LITTLE STEVEN
Stevie Van Zandt has written his memoir, Unrequited Infatuations. We get the lowdown from the man himself on rock, soul, Springsteen and the buffoons still running the world.
“IWANTED IT to read a bit like a detective novel; like you don’t know where it’s going next,” declares Stevie Van Zandt of Unrequited Infatuations: A Memoir. “It’s about all the insights I’ve picked up and the little bits of craft I can pass along,” adds the bandana-clad E Street guitarist, chatting from his NYC home via Zoom. “If I can make the book useful then it becomes a valid artistic enterprise.”

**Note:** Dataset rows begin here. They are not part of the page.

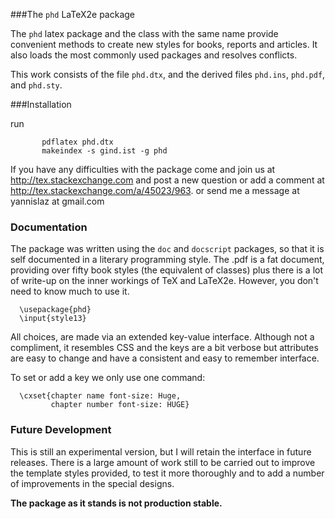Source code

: ###The `phd` LaTeX2e package

The `phd` latex package and the class with the same name provide
convenient methods to create new styles for books, reports
and articles. It also loads the most commonly used packages
and resolves conflicts.

This work consists of the file  `phd.dtx`,
and the derived files   `phd.ins`,  `phd.pdf`, and `phd.sty`.

###Installation

run

           pdflatex phd.dtx
           makeindex -s gind.ist -g phd

If you have any difficulties with the package come and join us at
http://tex.stackexchange.com and post a new question or
add a comment at http://tex.stackexchange.com/a/45023/963.
or send me a message at  yannislaz at gmail.com

### Documentation

The package was written using the `doc` and `docscript` packages,
so that it is self documented in a literary programming style.
The .pdf is a fat document, providing over fifty book styles (the
equivalent of classes) plus there is a lot of write-up on the inner
workings of TeX and LaTeX2e. However, you don't need to know much
to use it.

      \usepackage{phd}
      \input{style13}

All choices, are made via an extended key-value interface.
Although not a compliment, it resembles CSS and the keys are a bit verbose but
attributes are easy to change and have a consistent and easy to remember interface.

To set or add a key we only use one command:

      \cxset{chapter name font-size: Huge,
             chapter number font-size: HUGE}

### Future Development

This is still an experimental version, but I will retain the
interface in future releases. There is a large amount of
work still to be carried out to improve the template styles
provided, to test it more thoroughly and to add a number of
improvements in the special designs.

__The package as it stands is not production stable.__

Clocking in at 371 pages, Van Zandt’s illuminating, vivid and funny tome has been percolating for years. But it was only after making 2017 solo album Soulfire and 2019’s Little Steven And The Disciples Of Soul LP Summer Of Sorcery that he felt ready to commit. “Those records and the touring of them reconnected me with my own life’s work and gave me a kind of closure,” he says. “Plus, I was waiting for Bruce’s book to come out. He was the first person I sent my book to, actually, and he didn’t ask me to change a thing.”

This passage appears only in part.